Beaucoup de questions fondamentales se posent avant l'académie Balzac.
Devrait-on parler de téléfiction si l’on considère que cette téléréalité littéraire s’apprête à couronner un auteur de fiction ?
Les bombes seront-elles tolérées dans cette piscine où on ne saurait faire trop de vagues ?
Faudra-t-il porter un bonnet de bains ? Et si le lauréat attrapait des poux ? Imaginez qu’il passe un coup de fil pour demander un shampoing parapoux, Allô… Peut-on d'ailleurs être un grand auteur et avoir des poux ?

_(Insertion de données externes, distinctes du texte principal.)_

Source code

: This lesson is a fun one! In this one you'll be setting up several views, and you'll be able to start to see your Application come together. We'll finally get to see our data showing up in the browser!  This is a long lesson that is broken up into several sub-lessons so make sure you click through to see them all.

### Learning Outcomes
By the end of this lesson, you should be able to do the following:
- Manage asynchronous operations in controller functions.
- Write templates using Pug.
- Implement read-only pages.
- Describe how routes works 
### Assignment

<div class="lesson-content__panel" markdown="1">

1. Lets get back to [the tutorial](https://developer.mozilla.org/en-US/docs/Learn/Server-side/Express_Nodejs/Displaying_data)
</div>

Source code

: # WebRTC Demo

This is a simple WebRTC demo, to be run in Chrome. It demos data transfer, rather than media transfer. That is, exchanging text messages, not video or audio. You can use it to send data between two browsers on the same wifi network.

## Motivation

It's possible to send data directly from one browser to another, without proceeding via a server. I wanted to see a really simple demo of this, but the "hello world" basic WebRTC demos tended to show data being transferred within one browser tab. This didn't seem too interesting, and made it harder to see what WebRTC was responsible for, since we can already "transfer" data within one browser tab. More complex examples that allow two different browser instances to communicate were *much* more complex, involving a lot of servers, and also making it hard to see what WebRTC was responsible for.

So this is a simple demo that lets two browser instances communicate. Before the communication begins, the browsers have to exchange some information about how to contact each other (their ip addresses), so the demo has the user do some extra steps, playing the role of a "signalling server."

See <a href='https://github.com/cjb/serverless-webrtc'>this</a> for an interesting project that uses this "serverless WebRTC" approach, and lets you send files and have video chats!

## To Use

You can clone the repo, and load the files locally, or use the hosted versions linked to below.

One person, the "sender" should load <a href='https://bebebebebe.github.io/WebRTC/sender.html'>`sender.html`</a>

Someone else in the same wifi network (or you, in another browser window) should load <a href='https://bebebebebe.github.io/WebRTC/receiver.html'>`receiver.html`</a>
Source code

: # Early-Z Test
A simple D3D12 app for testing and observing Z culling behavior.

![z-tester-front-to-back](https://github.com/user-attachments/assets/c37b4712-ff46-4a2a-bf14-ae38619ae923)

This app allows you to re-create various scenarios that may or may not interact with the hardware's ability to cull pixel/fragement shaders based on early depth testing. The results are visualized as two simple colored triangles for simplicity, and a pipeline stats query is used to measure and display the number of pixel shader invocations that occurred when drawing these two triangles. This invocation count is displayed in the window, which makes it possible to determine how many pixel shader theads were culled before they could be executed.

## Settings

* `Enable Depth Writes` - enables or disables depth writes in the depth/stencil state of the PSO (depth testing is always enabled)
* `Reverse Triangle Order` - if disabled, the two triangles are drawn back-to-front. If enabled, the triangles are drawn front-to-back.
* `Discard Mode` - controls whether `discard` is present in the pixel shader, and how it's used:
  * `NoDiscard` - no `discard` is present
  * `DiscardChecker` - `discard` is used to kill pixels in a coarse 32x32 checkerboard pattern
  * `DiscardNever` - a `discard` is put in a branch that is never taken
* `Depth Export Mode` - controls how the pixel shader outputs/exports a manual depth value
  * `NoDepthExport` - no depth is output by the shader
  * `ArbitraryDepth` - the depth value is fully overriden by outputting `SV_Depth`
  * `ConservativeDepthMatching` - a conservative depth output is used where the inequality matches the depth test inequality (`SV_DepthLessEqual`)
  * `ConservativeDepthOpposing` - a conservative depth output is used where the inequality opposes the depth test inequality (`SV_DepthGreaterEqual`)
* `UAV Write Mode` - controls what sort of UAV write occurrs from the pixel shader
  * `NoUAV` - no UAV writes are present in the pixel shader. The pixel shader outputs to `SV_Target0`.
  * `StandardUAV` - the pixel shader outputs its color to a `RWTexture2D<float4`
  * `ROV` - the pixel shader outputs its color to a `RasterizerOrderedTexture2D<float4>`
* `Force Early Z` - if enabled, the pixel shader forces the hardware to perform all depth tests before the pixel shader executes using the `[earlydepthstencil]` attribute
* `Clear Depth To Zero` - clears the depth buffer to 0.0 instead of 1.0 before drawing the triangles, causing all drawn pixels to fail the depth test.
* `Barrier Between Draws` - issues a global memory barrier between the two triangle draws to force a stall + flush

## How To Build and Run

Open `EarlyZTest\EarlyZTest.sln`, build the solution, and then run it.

Peut-on parler d'inspiration quand un auteur gonflera ses poumons d’air avant de plonger ?
Les organisateurs savent-ils qu’il arrive à chaque auteur d’être noyé au milieu d’un océan d’idées avant de reprendre pied ? Par conséquent, quelle sera la profondeur du bassin ?
Faudra-t-il savoir mener sa barque ou mener une vie de château ? Savoir mener sa vie plutôt ? Les candidats sauront-ils ne pas bâtir de châteaux de carte ou en Espagne ?
Les candida seront-ils traités avec l’eau du bain ?

Plouf.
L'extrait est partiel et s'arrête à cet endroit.